一路被拖拽,孙冬离抽出匕首抵住赵平煊的后腰,他才停了下来。攥紧孙冬离手腕的手,却并未松开。

已是滂沱大雨,天地间白濛濛一片,廊外雨声嘈杂如战鼓。只看得清眼前人的脸,只听得清眼前人的呼吸。

“限你三日,辞去威宁侯府护卫一职。否则,上次是单单你一个人皮开肉绽,这次,你那位好哥哥也逃不了。”赵平煊眼神如冰。

孙冬离奋力甩开赵平煊的手,匕首直抵他喉间,“凭什么?身为府尹大人,便能随意撵人,肆意降罪,责打无辜之人?大雍岂无王法?”

“我就是王法。”

赵平煊语气浅淡,恍若轻烟。

孙冬离颤抖的手垂了下来,眼睛燃烧的火焰,也被大雨淹灭,升起惨白烟雾,蒙住了原本晶亮的眼睛。

“别在曦儿身上耍花招。”

孙冬离嘴角勾起,“我一日未离府,便一日是侯府的护卫。府尹大人的手再长,也不能在没有证据的情况下,就抓捕勋贵家仆。”
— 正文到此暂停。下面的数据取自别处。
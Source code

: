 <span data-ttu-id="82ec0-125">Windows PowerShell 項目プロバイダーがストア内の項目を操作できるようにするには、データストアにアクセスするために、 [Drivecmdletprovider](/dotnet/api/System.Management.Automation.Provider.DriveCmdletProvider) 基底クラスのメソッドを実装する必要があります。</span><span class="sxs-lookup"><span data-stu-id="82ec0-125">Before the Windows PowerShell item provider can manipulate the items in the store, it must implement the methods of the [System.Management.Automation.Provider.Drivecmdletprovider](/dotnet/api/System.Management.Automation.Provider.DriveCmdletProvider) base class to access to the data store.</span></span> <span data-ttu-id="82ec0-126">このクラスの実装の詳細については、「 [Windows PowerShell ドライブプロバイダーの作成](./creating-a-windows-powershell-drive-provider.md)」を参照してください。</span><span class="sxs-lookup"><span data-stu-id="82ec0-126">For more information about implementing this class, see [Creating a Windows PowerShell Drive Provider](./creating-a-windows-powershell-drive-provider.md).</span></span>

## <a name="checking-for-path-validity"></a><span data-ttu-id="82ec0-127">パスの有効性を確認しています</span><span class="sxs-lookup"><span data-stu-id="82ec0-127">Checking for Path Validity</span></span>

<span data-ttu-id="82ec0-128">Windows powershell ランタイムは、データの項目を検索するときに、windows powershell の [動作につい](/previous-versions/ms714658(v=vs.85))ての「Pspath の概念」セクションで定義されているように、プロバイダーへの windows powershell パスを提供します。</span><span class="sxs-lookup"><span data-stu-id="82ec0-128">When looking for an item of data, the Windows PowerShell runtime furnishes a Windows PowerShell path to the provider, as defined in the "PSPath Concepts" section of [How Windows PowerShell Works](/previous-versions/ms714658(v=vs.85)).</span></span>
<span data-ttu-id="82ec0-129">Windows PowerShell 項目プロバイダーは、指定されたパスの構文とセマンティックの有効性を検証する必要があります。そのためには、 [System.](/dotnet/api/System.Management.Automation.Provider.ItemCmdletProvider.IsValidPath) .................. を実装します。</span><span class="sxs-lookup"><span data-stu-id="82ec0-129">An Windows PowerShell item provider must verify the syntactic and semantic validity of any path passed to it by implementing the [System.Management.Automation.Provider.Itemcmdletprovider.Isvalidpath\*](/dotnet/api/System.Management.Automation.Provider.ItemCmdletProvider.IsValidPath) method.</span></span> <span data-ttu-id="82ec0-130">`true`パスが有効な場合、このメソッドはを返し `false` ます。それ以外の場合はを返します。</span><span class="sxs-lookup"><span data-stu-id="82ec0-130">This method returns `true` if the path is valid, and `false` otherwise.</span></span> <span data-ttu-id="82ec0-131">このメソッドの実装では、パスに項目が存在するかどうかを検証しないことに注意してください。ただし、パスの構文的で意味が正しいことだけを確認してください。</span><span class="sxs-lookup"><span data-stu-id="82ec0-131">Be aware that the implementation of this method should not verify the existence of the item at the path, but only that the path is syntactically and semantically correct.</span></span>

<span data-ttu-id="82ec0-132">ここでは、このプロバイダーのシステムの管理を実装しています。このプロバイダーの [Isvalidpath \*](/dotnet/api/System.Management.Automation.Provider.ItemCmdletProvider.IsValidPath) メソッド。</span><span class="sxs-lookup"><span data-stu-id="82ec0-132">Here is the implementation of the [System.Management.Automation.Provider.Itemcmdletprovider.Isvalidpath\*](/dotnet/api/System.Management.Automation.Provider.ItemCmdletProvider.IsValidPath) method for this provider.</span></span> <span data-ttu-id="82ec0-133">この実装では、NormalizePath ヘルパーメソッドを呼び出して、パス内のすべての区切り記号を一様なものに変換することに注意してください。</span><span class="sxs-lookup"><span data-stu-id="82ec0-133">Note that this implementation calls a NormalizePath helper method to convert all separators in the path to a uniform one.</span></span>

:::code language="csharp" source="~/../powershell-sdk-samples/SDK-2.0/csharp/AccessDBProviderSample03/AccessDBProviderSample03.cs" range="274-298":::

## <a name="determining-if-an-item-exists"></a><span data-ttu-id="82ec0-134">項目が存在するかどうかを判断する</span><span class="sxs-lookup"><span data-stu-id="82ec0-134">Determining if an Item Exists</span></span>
头顶一声轻笑,“你为了接近我报复我,甚至不惜卖身为奴?入了贱籍,再想脱籍,难如登天。”

孙冬离紧咬下唇,努力克制情绪,起码让自己的胆颤不要外露。

“我会时刻派人盯着你,只要你有一点恶行,我都会秉公执法。”

言讫,赵平煊转身。

下了游廊,发觉进了死角,前面已没有可以遮雨的屋檐,唯一的路,是贴墙的假山小门。那门狭窄无比,看着只能容一人侧身而过。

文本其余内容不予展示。